All too often, we come across well-intentioned leaders who leave behind a relational wake. They may think that they are coming across as inspired, but they leave little room for others to contribute. Or, how about the leader who has a firm grasp and credibility in their functional area, but misses countless opportunities to learn from others—always positioning themselves as the smartest person in the room. As an executive coach, I’ve worked with brilliant leaders—many of whom have risen to the top, but at the same time have managed to alienate the very people with whom they need to collaborate with to realize a goal or vision.
The soft stuff really matters
The longer that I am a student, teacher and practitioner of leadership, the more evidence I see that the hardest part of leadership to master is, in fact, the soft stuff. It’s managing ourselves in ways that invite and ignite others. I also have yet to meet a leader who gets out of bed in the morning to purposefully make others feel small, or a leader who may have greater potential who purposefully feels unworthy of advancement. And yet, we are surrounded by people who behave in ways that diminish their own impact and the impact of others.
It is for this reason—our ultimate efficacy as leaders—that we must take the job of understanding ourselves seriously. Who, where and what triggers us? When do we tend to jump in and think we know best? When do we tend to step back and not engage? What are we thinking and feeling and how does this impact how we show up? What are those critical voices in our head saying about us and about those around us?
Practice (yes, practice) self-awareness
The opportunity that I see for leaders as we evolve is to foster a practice of self-awareness. At some point, we need to question if the way we are thinking and feeling—and then speaking—is resulting in the impact we want to have on others. To do this, we need to get immensely curious about the stories we tell ourselves about our own behaviors and the behaviors of others and develop an internal muscle that helps us navigate the difficult business of all things relationships.

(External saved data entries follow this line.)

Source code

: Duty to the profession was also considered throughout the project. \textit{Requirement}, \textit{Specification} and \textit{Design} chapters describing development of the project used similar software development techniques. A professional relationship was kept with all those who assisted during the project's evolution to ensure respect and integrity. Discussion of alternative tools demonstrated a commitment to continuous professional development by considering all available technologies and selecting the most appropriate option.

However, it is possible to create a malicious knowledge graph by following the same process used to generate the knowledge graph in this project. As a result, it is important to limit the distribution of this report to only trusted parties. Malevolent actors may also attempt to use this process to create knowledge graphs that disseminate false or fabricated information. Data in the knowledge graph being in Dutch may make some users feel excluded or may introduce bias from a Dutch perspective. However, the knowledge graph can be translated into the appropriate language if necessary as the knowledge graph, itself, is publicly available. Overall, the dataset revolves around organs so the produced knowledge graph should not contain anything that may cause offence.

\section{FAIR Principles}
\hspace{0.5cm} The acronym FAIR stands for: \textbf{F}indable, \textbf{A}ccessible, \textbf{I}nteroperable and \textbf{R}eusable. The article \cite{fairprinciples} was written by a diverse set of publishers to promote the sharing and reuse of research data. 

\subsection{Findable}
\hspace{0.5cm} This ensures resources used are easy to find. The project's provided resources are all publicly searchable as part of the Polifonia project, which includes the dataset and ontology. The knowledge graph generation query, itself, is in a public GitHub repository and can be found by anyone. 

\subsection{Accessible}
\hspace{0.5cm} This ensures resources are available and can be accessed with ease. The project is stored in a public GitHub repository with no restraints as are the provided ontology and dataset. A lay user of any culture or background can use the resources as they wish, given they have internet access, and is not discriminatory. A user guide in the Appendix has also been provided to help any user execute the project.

One such method that I have been utilizing and teaching for several years is the practice of returning to a place in my mind where I consciously choose curiosity and compassion for myself or someone else. Especially when I’m triggered—like when I’m seeing things differently, on the receiving end of feedback, giving feedback to someone else, or want to influence a specific direction. I call this coaching my inner critic—the voice in my head that is critical of myself or critical of others. This is a moment-to-moment practice, and one where I return to a place of curiosity and compassion at moments when I might prefer to shut down or lash out. I am human, and thus imperfect at this. And, I am committed to this process of ongoing self-awareness so that I can stay productive in my relationships and in my leadership.